Language Arts

Grade 3: Writing

Planning: Term #

Tracking: Ach. Level

Overall Expectations





1. generate, gather, and organize ideas and information to write for an intended purpose and audience;





2. draft and revise their writing, using a variety of informational, literary, and graphic forms and stylistic elements appropriate for the purpose and audience;





3. use editing, proofreading, and publishing skills and strategies, and knowledge of language conventions, to correct errors, refine expression, and present their work effectively;





4. reflect on and identify their strengths as writers, areas for improvement, and the strategies they found most helpful at different stages in the writing process.





Specific Expectations





1. Developing and Organizing





Purpose and Audience: 1.1 identify the topic, purpose, audience, and form for writing (e.g., an original fable, modelled on the structures and conventions of fables read, to entertain the class; a scientific explanation demonstrating how some common levers make work easier, for a peer group; a labelled map with a legend identifying the key components of an early settlement in Upper Canada, to accompany a small-group project).

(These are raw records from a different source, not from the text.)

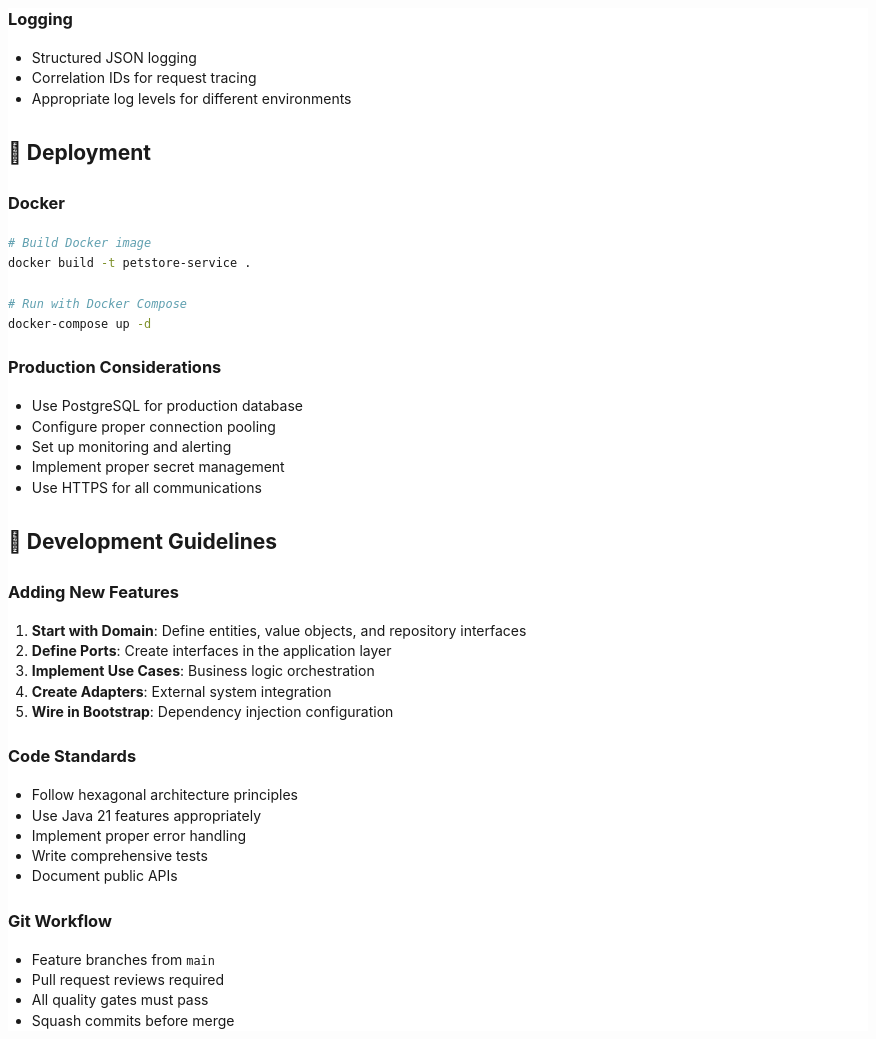 ### Logging

- Structured JSON logging
- Correlation IDs for request tracing
- Appropriate log levels for different environments

## 🚀 Deployment

### Docker

```bash
# Build Docker image
docker build -t petstore-service .

# Run with Docker Compose
docker-compose up -d
```

### Production Considerations

- Use PostgreSQL for production database
- Configure proper connection pooling
- Set up monitoring and alerting
- Implement proper secret management
- Use HTTPS for all communications

## 🤝 Development Guidelines

### Adding New Features

1. **Start with Domain**: Define entities, value objects, and repository interfaces
2. **Define Ports**: Create interfaces in the application layer
3. **Implement Use Cases**: Business logic orchestration
4. **Create Adapters**: External system integration
5. **Wire in Bootstrap**: Dependency injection configuration

### Code Standards

- Follow hexagonal architecture principles
- Use Java 21 features appropriately
- Implement proper error handling
- Write comprehensive tests
- Document public APIs

### Git Workflow

- Feature branches from `main`
- Pull request reviews required
- All quality gates must pass
- Squash commits before merge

Teacher prompts: "What is your writing about?" "Why are you writing?" "Whom are you writing for?"





Developing Ideas: 1.2 generate ideas about a potential topic, using a variety of strategies and resources (e.g., formulate and ask questions to identify personal experiences, prior knowledge, and information needs and to guide searches for information; brainstorm and record ideas on the topic)





Research: 1.3 gather information to support ideas for writing in a variety of ways and/or from a variety of sources (e.g., from discussions with family and friends; from teacher read-alouds, mentor texts, shared-, guided-, and independent-reading texts, and media texts)





Classifying Ideas: 1.4 sort ideas and information for their writing in a variety of ways (e.g., by using graphs, charts, webs, outlines, or lists)





Organizing Ideas: 1.5 identify and order main ideas and supporting details into units that could be used to develop a short, simple paragraph, using graphic organizers (e.g., a story grammar, a T-chart, a paragraph frame) and organizational patterns (e.g., comparison, chronological order)





Review: 1.6 determine whether the ideas and information they have gathered are relevant and adequate for the purpose, and gather new material if necessary (e.g., discuss the content with a peer or reading buddy; review material using a story map or web)





2. Using Knowledge of Form and Style in Writing





Form: 2.1 write short texts using a variety of forms (e.g., a personal or factual recount of events or experiences that includes photographs or drawings and captions; a report comparing transportation in urban and rural communities; a paragraph explaining how physical geography and natural resources affected the development of early settler communities; a letter from the point of view of a settler, describing how First Nations people have taught the settlers to adapt to their new environment; a familiar story told from a new perspective; a patterned poem using rhyme or repetition)





Voice: 2.2 establish a personal voice in their writing, with a focus on using concrete words and images to convey their attitude or feeling towards the subject or audience (e.g., words used literally or figuratively to communicate intensity of feeling: a shiver of excitement; hot anger)





Word Choice: 2.3 use words and phrases that will help convey their meaning as specifically as possible (e.g., comparative adjectives such as smaller, smallest; adverbs)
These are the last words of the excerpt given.